**WHAT TO DO**
Search the records below for the word "Mathematics", then return every line where it appears.

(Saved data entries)

◇ ◇ ◇ ◇ ◇

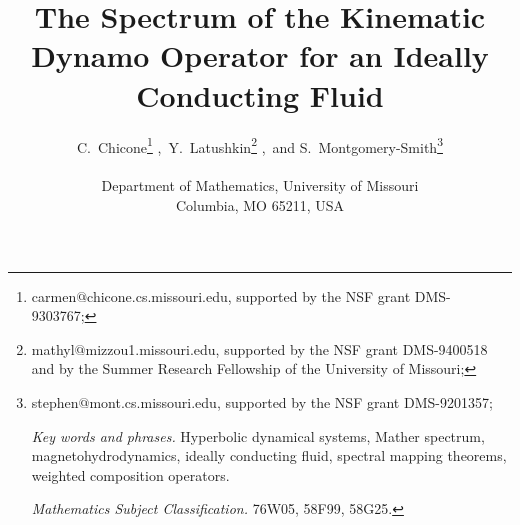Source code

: \newcommand{\vl}[1]{{\bf #1}}
\newcommand{\tp}[1]{``{\it #1\/}''}
\newcommand{\disp}{\displaystyle}
\newcommand{\lb}{\label}
\newcommand{\ti}{\tilde}
\newcommand{\bs}{\backslash}
\newcommand{\bi}[1]{\bibitem{#1}}
\newcommand{\emt}{\emptyset}
\newcommand{\no}{\nonumber}
\newcommand{\lra}{\longrightarrow}

\newcommand{\subfig}{a}



\makeatletter
\def\@currentlabel{2.1}\label{e:dispaa}
\def\@currentlabel{2.21}\label{e:dispau}
\def\@currentlabel{2.22}\label{e:dispav}
\def\@currentlabel{2.23}\label{e:dispaw}
\def\@currentlabel{2.24}\label{e:dispax}
\def\theequation{\thesection.\@arabic\c@equation}
\def\Qed{\hfill \vrule height4pt width3pt depth2pt}

\def\sap{\sigma_{\mbox{ap}}}
\def\C{{C(X,\TX)}}
\def\CND{{C_{ND}(X,\TX)}}

\makeatother

\makeatletter
\def\alphenumi{%
  \def\theenumi{\alph{enumi}}%
  \def\p@enumi{\theenumi}%
  \def\labelenumi{(\@alph\c@enumi)}}
\makeatother


\def\zzz{\par}

\title{The Spectrum of the
Kinematic Dynamo Operator
for an Ideally Conducting Fluid}

\author{C.~Chicone\thanks{carmen$@$chicone.cs.missouri.edu,  supported by
the NSF grant
DMS-9303767;} ,\,
Y.~Latushkin\thanks{mathyl$@$mizzou1.missouri.edu, supported  by the
NSF grant DMS-9400518 and by the Summer
Research Fellowship of the University of Missouri;} ,\,
 and
S.~Montgomery-Smith\thanks{stephen$@$mont.cs.missouri.edu, supported by
the NSF grant  DMS-9201357;
\zzz
{\em Key words and phrases.} Hyperbolic dynamical systems,
 Mather spectrum,
magnetohydrodynamics,
ideally conducting fluid, spectral
mapping theorems, weighted composition
operators.
\zzz
 {\em Mathematics Subject Classification.} 76W05, 58F99, 58G25.}\\
\\
Department of  Mathematics,
University of Missouri\\ Columbia, MO 65211, USA}

\maketitle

◇ ◇ ◇ ◇ ◇

**RESPONSE TO THIS TASK**
 {\em Mathematics Subject Classification.} 76W05, 58F99, 58G25.}\\
Department of  Mathematics,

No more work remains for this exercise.